You know, all these qualifications of leadership that he gives here—not only in 1 Timothy 3, but also in Titus 1—are more or less the same for the office of elder and the office of deacon. But there is one qualification that’s given for the office of elder that is not given for the office of deacon, and that has to do with teaching. You find it here in verse 2, where he uses the expression “able to teach.” Now that doesn’t necessarily mean that all the elders must be orators. Nor does it mean that all the elders must be preachers. It doesn’t even mean that all the elders must teach Sunday school classes. But it does mean that by the ordination of God, they must have an aptitude for sharing the truths of the Word of God with the people of God, and be able to do that in such a way that they and those in their charge might be guarded against the false doctrine that is prevalent in every age. 

Though in this passage Paul uses episkopos, he is actually incorporating both ideas. Those who have oversight—what the bishops do—are to be those who are mature in the faith, the elders. Likewise, those who are the elders in the faith are to exercise this kind of spiritual rule. You get a very good statement of what the elders are to do in Paul’s farewell to the Ephesian elders, which we have recorded in the twentieth chapter of Acts.

Therefore, as we think about church leadership, it is right to begin with the deaconate because it’s in the office of deacon that we see this servanthood of Christian leadership most exemplified. You remember that the office of deacon is instituted in the sixth chapter of Acts, and it’s a very interesting passage to study because it teaches us certain principles of Christian leadership. It teaches us, for example, that there’s to be a division of responsibility. The problem that needed to be addressed in Acts 6 was that the apostles were doing everything because they were the only acknowledged leaders. There was too much work to do, and other needs kept coming up that kept the apostles from their primary focus. They needed others to help with these other matters. And so deacons were elected for those particular responsibilities. 

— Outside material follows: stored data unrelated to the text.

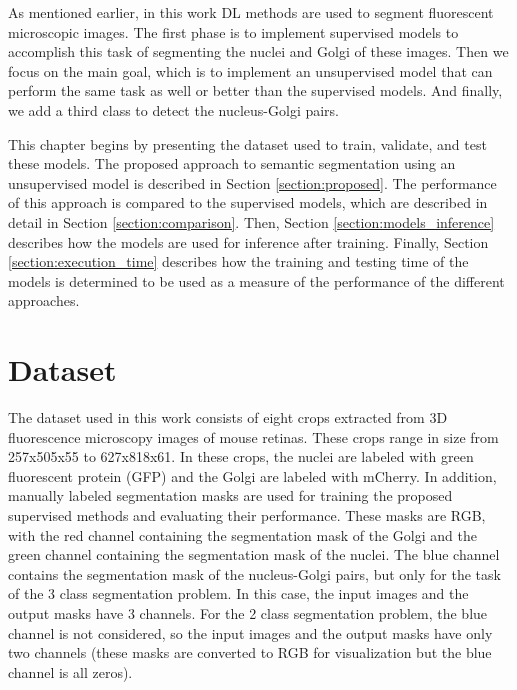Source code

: \label{chapter:methodology}

As mentioned earlier, in this work \ac{DL} methods are used to segment fluorescent microscopic images. The first phase is to implement supervised models to accomplish this task of segmenting the nuclei and Golgi of these images. Then we focus on the main goal, which is to implement an unsupervised model that can perform the same task as well or better than the supervised models. And finally, we add a third class to detect the nucleus-Golgi pairs.

This chapter begins by presenting the dataset used to train, validate, and test these models. The proposed approach to semantic segmentation using an unsupervised model is described in Section \ref{section:proposed}. The performance of this approach is compared to the supervised models, which are described in detail in Section \ref{section:comparison}. Then, Section \ref{section:models_inference} describes how the models are used for inference after training. Finally, Section \ref{section:execution_time} describes how the training and testing time of the models is determined to be used as a measure of the performance of the different approaches.

\section{Dataset}
\label{section:dataset}

The dataset used in this work consists of eight crops extracted from \ac{3D} fluorescence microscopy images of mouse retinas. These crops range in size from 257x505x55 to 627x818x61. In these crops, the nuclei are labeled with green fluorescent protein (GFP) and the Golgi are labeled with mCherry. In addition, manually labeled segmentation masks are used for training the proposed supervised methods and evaluating their performance. These masks are RGB, with the red channel containing the segmentation mask of the Golgi and the green channel containing the segmentation mask of the nuclei. The blue channel contains the segmentation mask of the nucleus-Golgi pairs, but only for the task of the 3 class segmentation problem. In this case, the input images and the output masks have 3 channels. For the 2 class segmentation problem, the blue channel is not considered, so the input images and the output masks have only two channels (these masks are converted to RGB for visualization but the blue channel is all zeros).

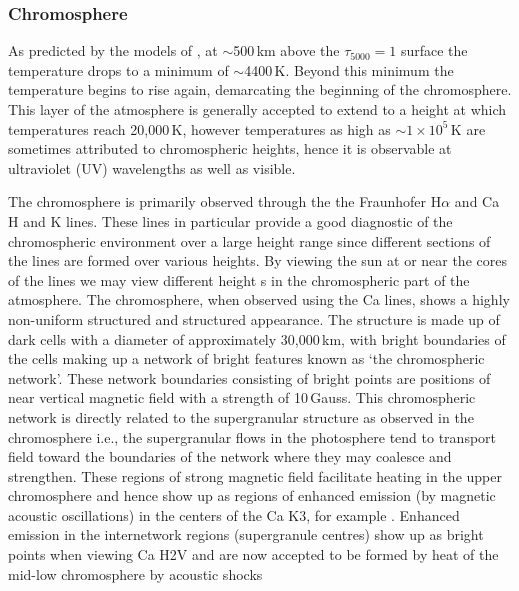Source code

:\subsubsection{Chromosphere}\label{sec:122}

As predicted by the models of \citep{vernazza1981, fontenla1988, gabriel1976}, at $\sim$500\,km above the $\tau_{5000}=1$ surface the temperature drops to a minimum of $\sim$4400\,K. Beyond this minimum the temperature begins to rise again, demarcating the beginning of the chromosphere. This layer of the atmosphere is generally accepted to extend to a height at which temperatures reach 20,000\,K, however temperatures as high as $\sim$$1\times10^5$\,K are sometimes attributed to chromospheric heights, hence it is observable at ultraviolet (UV) wavelengths as well as visible. 

The chromosphere is primarily observed through the the Fraunhofer H$\alpha$ and Ca H and K lines. These lines in particular provide a good diagnostic of the chromospheric environment over a large height range since different sections of the lines are formed over various heights. By viewing the sun at or near the cores of the lines we may view different height s in the chromospheric part of the atmosphere. The chromosphere, when observed using the Ca lines, shows a highly non-uniform structured and structured appearance. The structure is made up of dark cells with a diameter of approximately 30,000\,km, with bright boundaries of the cells making up a network of bright features known as \textquoteleft the chromospheric network'. These network boundaries consisting of bright points are positions of near vertical magnetic field with a strength of 10\,Gauss. This chromospheric network is directly related to the supergranular structure as observed in the chromosphere i.e., the supergranular flows in the photosphere tend to transport field toward the boundaries of the network where they may coalesce and strengthen. These regions of strong magnetic field facilitate heating in the upper chromosphere and hence show up as regions of enhanced emission (by magnetic acoustic oscillations) in the centers of the Ca K3, for example \citep{mcateer2002}. Enhanced emission in the internetwork regions (supergranule centres) show up as bright points when viewing Ca H2V and are now accepted to be formed by heat of the mid-low chromosphere by acoustic shocks \citep{carlsson1997}

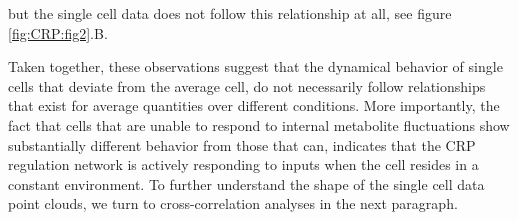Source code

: but the single cell data does not follow this relationship at all, see figure \ref{fig:CRP:fig2}.B. 
%
%

Taken together, these observations suggest that the dynamical behavior of single cells that deviate from the average cell, do not necessarily follow relationships that exist for average quantities over different conditions. More importantly, the fact that cells that are unable to respond to internal metabolite fluctuations show substantially different behavior from those that can, indicates that the CRP regulation network is actively responding to inputs when the cell resides in a constant environment.
%
To further understand the shape of the single cell data point clouds, we turn to cross-correlation analyses in the next paragraph.



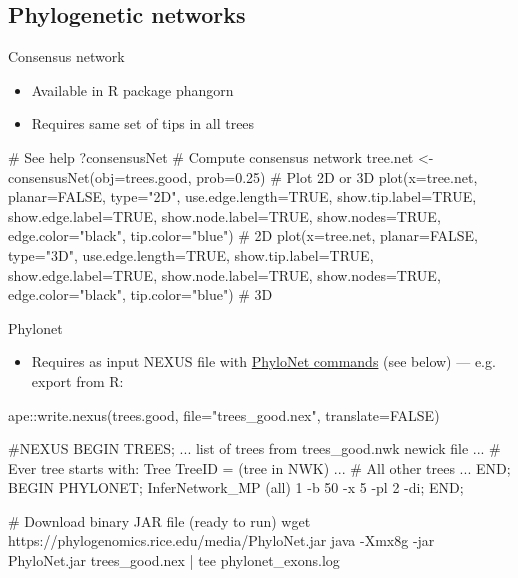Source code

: \documentclass[compress,  xelatex, 11pt, xcolor=x11names, aspectratio=169,
	hyperref={
		bookmarks=true,
		unicode=true,
		colorlinks=true,
		pdftitle={HybSeq course},
		plainpages=false,
		pdfauthor={Vojtech Zeisek},
		pdfsubject={Practical processing of HybSeq target enrichment sequencing data on computing grids like MetaCentrum},
		pdfcreator={XeLaTeX},
		pdfkeywords={BASH, command line, GNU, HybSeq, Linux, MetaCentrum, sequencing shell, target enrichment},
		linkcolor=Turquoise4, %
		anchorcolor=DodgerBlue4, %
		citecolor=DodgerBlue4, %
		filecolor=DodgerBlue4, %
		menucolor=Tan4, %
		urlcolor=DarkOliveGreen4 %
		},
	url={hyphens, lowtilde} %
	]{beamer}
\renewcommand{\texttt}[1]{\colorbox{Cornsilk2}{{\ttfamily #1}}}
\begin{document}
\subsection{Phylogenetic networks}

\begin{frame}[fragile]{Consensus network}
	\begin{itemize}
		\item Available in \texttt{R} package \texttt{phangorn}
		\item Requires same set of tips in all trees
	\end{itemize}
	\begin{spluscode}
    # See help
    ?consensusNet
    # Compute consensus network
    tree.net <- consensusNet(obj=trees.good, prob=0.25)
    # Plot 2D or 3D
    plot(x=tree.net, planar=FALSE, type="2D", use.edge.length=TRUE,
      show.tip.label=TRUE, show.edge.label=TRUE, show.node.label=TRUE,
      show.nodes=TRUE, edge.color="black", tip.color="blue") # 2D
    plot(x=tree.net, planar=FALSE, type="3D", use.edge.length=TRUE,
      show.tip.label=TRUE, show.edge.label=TRUE, show.node.label=TRUE,
      show.nodes=TRUE, edge.color="black", tip.color="blue") # 3D
	\end{spluscode}
\end{frame}

\begin{frame}[fragile]{Phylonet}
	\begin{itemize}
		\item Requires as input NEXUS file with \href{https://wiki.rice.edu/confluence/display/PHYLONET/List+of+PhyloNet+Commands}{PhyloNet commands} (see below) --- e.g. export from \texttt{R}:
	\end{itemize}
	\begin{spluscode}
    ape::write.nexus(trees.good, file="trees_good.nex", translate=FALSE)
	\end{spluscode}
	\begin{bashcode}
    #NEXUS
    BEGIN TREES;
    ... list of trees from trees_good.nwk newick file ...
    # Ever tree starts with:
    Tree TreeID = (tree in NWK)
    ... # All other trees ...
    END;
    BEGIN PHYLONET;
    InferNetwork_MP (all) 1 -b 50 -x 5 -pl 2 -di;
    END;
	\end{bashcode}
	\begin{bashcode}
    # Download binary JAR file (ready to run)
    wget https://phylogenomics.rice.edu/media/PhyloNet.jar
    java -Xmx8g -jar PhyloNet.jar trees_good.nex | tee phylonet_exons.log
	\end{bashcode}
\end{frame}
\end{document}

As Paul is writing to Timothy, he encourages Timothy to seek out in the churches those who are able to assume the positions of responsibility in order that the work of God might go forward and not be hindered. And in our passage, he talks about elders and deacons—the two offices of leadership within the church. Speaking of the office of overseer, or elder, he says that anyone who desires to serve in this way pursues “a noble task.” The King James Version translates it as “a good work.” Paul commends those who want to serve as elders, and deacons as well. It is far better to aspire to leadership in the church than to leadership in politics or some other secular avenue of leadership, though God may give Christians the calling to do that as well. Poor is the church that doesn’t have a liberal sprinkling of those who can assume these positions of leadership. 

Therefore, having spoken in the first two chapters about strong doctrine, he goes on in chapter 3 to speak about strong leadership. This is important because the doctrines need to make their way in the church through those whom God calls to particular forms of service. So when we think about the church, whether in Paul’s day or in ours, leadership is an area in which we want to concentrate as well.